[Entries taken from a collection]
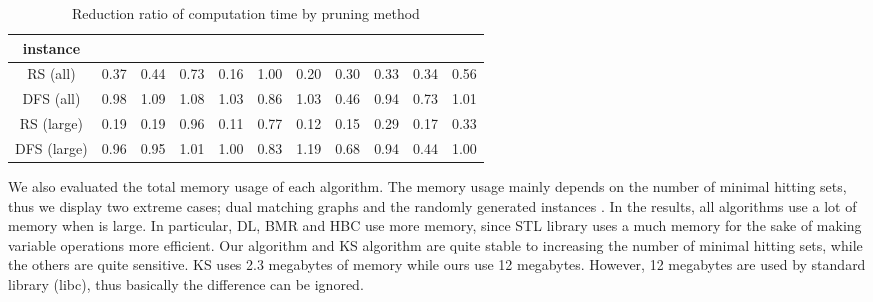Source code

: \begin{table}
\caption{Reduction ratio of computation time by pruning method}
\label{pru}
\begin{center}
\begin{tabular}[c]{| r | r | r | r | r | r | r | r | r | r | r |} 
\hline
\multicolumn{1}{|c||}{instance}  & \multicolumn{1}{|c|}{} & \multicolumn{1}{|c|}{} & \multicolumn{1}{|c|}{} & \multicolumn{1}{|c|}{} & \multicolumn{1}{|c|}{} & \multicolumn{1}{|c|}{} & \multicolumn{1}{|c|}{} & \multicolumn{1}{|c|}{} & \multicolumn{1}{|c|}{} & \multicolumn{1}{|c|}{}\\\hline
 \multicolumn{1}{|c||}{RS (all)}  & 0.37 & 0.44 & 0.73 & 0.16 & 1.00 & 0.20 & 0.30 & 0.33 & 0.34 & 0.56\\\hline
 \multicolumn{1}{|c||}{DFS (all)}  & 0.98 & 1.09 & 1.08 & 1.03 & 0.86 & 1.03 & 0.46 & 0.94 & 0.73 & 1.01\\\hline
 \multicolumn{1}{|c||}{RS (large)}  & 0.19  & 0.19  & 0.96  & 0.11  & 0.77  & 0.12  & 0.15  & 0.29  & 0.17  & 0.33\\\hline
 \multicolumn{1}{|c||}{DFS (large)}  &0.96  & 0.95  & 1.01  & 1.00  & 0.83  & 1.19  & 0.68  & 0.94  & 0.44  & 1.00 \\\hline
\end{tabular}
\end{center}
\end{table}

We also evaluated the total memory usage of each algorithm.
The memory usage mainly depends on the number of minimal hitting sets,
 thus we display two extreme cases; dual matching graphs  and the
 randomly generated instances .
In the results, all algorithms use a lot of memory when  is large.
In particular, DL, BMR and HBC use more memory, since STL library uses a
 much memory for the sake of making variable operations more efficient.
Our algorithm and KS algorithm are quite stable to increasing the number
 of minimal hitting sets, while the others are quite sensitive.
KS uses 2.3 megabytes of memory while ours use 12 megabytes.
However, 12 megabytes are used by standard library (libc),
 thus basically the difference can be ignored.

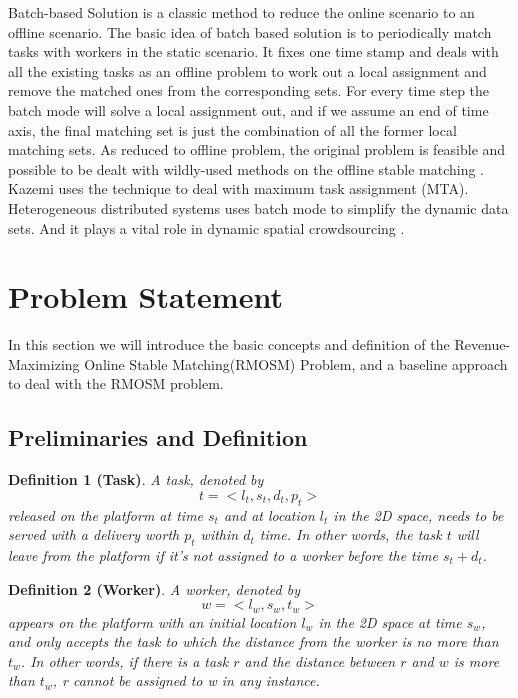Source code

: \documentclass[color,twoside,amssymb,twocolumn]{article}
\begin{document}
Batch-based Solution\cite{kazemi2012geocrowd} is a classic method to reduce the online scenario to an offline scenario. The basic idea of batch based solution is to periodically match tasks with workers in the static scenario\cite{kazemi2012geocrowd,DBLP:conf/gis/KazemiSC13}. It fixes one time stamp and deals with all the existing tasks as an offline problem to work out a local assignment and remove the matched ones from the corresponding sets. For every time step the batch mode will solve a local assignment out, and if we assume an end of time axis, the final matching set is just the combination of all the former local matching sets. As reduced to offline problem, the original problem is feasible and possible to be dealt with wildly-used methods on the offline stable matching \cite{gale1962college}. Kazemi uses the technique to deal with maximum task assignment (MTA)\cite{kazemi2012geocrowd,DBLP:conf/gis/KazemiSC13}. Heterogeneous distributed systems\cite{lee1999online} uses batch mode to simplify the dynamic data sets. And it plays a vital role in dynamic spatial crowdsourcing \cite{DBLP:journals/sigspatial/TongZ18,Tong2019,DBLP:conf/icde/WangTLXXL19,DBLP:conf/icde/ZengTCZ18,tongTKDE19}.

\section{Problem Statement}

\noindent In this section we will introduce the basic concepts and definition of the Revenue-Maximizing Online Stable Matching(RMOSM) Problem, and a baseline approach to deal with the RMOSM problem.

\subsection{Preliminaries and Definition} 

\textbf{Definition 1 (Task)}. {\it A task, denoted by 
	\begin{equation}
	t=< l_t,s_t,d_t,p_t >
	\end{equation}
	released on the platform at time $s_t$ and at location $l_t$ in the 2D space, needs to be served with a delivery worth $p_t$ within $d_t$ time. In other words, the task $t$ will leave from the platform if it's not assigned to a worker before the time $s_t+d_t$.}

\textbf{Definition 2 (Worker)}. {\it A worker, denoted by 
	\begin{equation}
	w = <l_w,s_w,t_w>
	\end{equation}
	appears on the platform with an initial location $l_w$ in the 2D space at time $s_w$, and only accepts the task to which the distance from the worker is no more than $t_w$. In other words, if there is a task $r$ and the distance between $r$ and $w$ is more than $t_w$, r cannot be assigned to w in any instance.}
\end{document}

**Exercise instructions**
Check each line above for "while" and return the ones that have it.

**Solution to the problem**
 of minimal hitting sets, while the others are quite sensitive.
KS uses 2.3 megabytes of memory while ours use 12 megabytes.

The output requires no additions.